What Are Surround Sound Headphones?
Surround Sound Basics
First, a quick refresher for those who are unfamiliar with Surround Sound terminology. Skip this section if you’re already familiar.
The baseline standard is Stereo, which means 2 speakers: Left and Right. This standard also applies to headphones and earbuds, which have 2 tiny speakers for each ear, and pretty much everything else. Even most built-in TV and phone speakers function as a stereo pair.
Broadly speaking, we can consider ‘Surround Sound’ any sound system that provides more than the regular stereo pair. The whole point of Surround Sound is to literally surround you with sound, so the extra speakers get placed behind, in front, to the sides, up and down, etc, all to make it sound like bullets, dinosaurs, whatever, are flying around you from all sides.
Surround Sound has a long and colorful history filled with dueling companies and dead formats (like Quadraphonic) that I’m not going to delve into. The short of it is that the number in a surround system corresponds to the number of speakers being used. Dolby 5.1 uses 5 speakers, and the .1 indicates that 1 speaker (the subwoofer) is being used for the lowest frequencies , so it’s really 6 speakers.
7.1 Surround Sound is 7 speakers plus 1 subwoofer, 9.2 Surround Sound is 9 speakers plus 2 subwoofers… you get the gist.
So how do you get surround sound without buying a dozen and a half speakers? Would surround sound even work in a pair of headphones? Yes, it turns out. And there are a few different ways:
Virtual Surround Sound
The most common solution can be found in headphones, soundbars and even stereo speaker setups. That solution is virtual surround sound. Using just 2 speakers, a whole bunch of complicated algorithmic math takes places that processes the sound and makes it seem like it’s coming from more than 2 speakers. This accounts for the vast majority of gaming headphones that advertise surround sound compatibility.
The software used for this process varies wildly, and several companies use their own proprietary designs. And while it may seem like the sound of 2 speakers pretending to be 8 speakers can never stand up to the actual sound of 8 speakers, virtual surround sound actually does a very good job of replicating it.
Now for some anatomy.

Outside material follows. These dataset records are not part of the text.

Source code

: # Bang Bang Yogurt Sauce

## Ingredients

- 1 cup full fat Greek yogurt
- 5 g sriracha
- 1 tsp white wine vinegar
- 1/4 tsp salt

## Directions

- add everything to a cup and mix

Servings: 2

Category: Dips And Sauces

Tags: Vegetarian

Our sense of direction comes partially from the fact that we have 2 different ears that hear the same thing. If a sound is coming from your left, your left ear will hear it .0005 seconds before your right ear. The sound will also be different to your right ear because of the extra air it traveled through, the reflections of the space around it, even the variation in the shape of your right ear compared to your left.
Virtual surround sound attempts to mimic all these discrepancies in the sound, like playing the sound in the left speaker .0005 seconds before the right speaker, EQ’ing differently, and so on. And without getting into a trippy conversation about perception-being-reality and all that, just know that these virtual tricks can get the job done.
True Surround Sound
A true 7.1 Surround Sound headphone, for example. would have to have 7 speakers and a subwoofer, and not a virtual mirage of those things. Impossible, you say? Well think again!
Granted, true Surround Sound headphones are much rarer than their virtual counterparts. They are often (but not always) more expensive, and bulkier as well. This is because instead of housing 1 speaker for each side of the headphone, they house several. True Surround Sound headphones take the surround sound concept, shrink it down, and stuff it into a headphone- subwoofer and all. But besides looking cooler and being ‘truer’, does this design offer any advantage over virtual surround sound?
The general consensus is: not really. And by general consensus I mean the handful of forums out there like Reddit that hold “True 7.1 vs Virtual 7.1 ” debates. There’s also a great YouTube video by Linus Tech Tips that does a blind shootout between the two.
So, there you have it. True surround sound headphones exist, but probably won’t improve much upon your gaming experience, especially if you already have a pair of immersive cans already like the Audeze Mobius.
But who knows? As virtual surround sound improves, we may see true surround designs improve as well. Either way, you can rest assured that 1) as long as you get a solid pair of headphones, virtual or true, you should be set. And 2) gaming audio and visuals will keep continuing to improve until one day somebody has to give us the red pill and wake us up from our virtual-and-indistinguishable-from-reality existence. So there’s that to look forward to!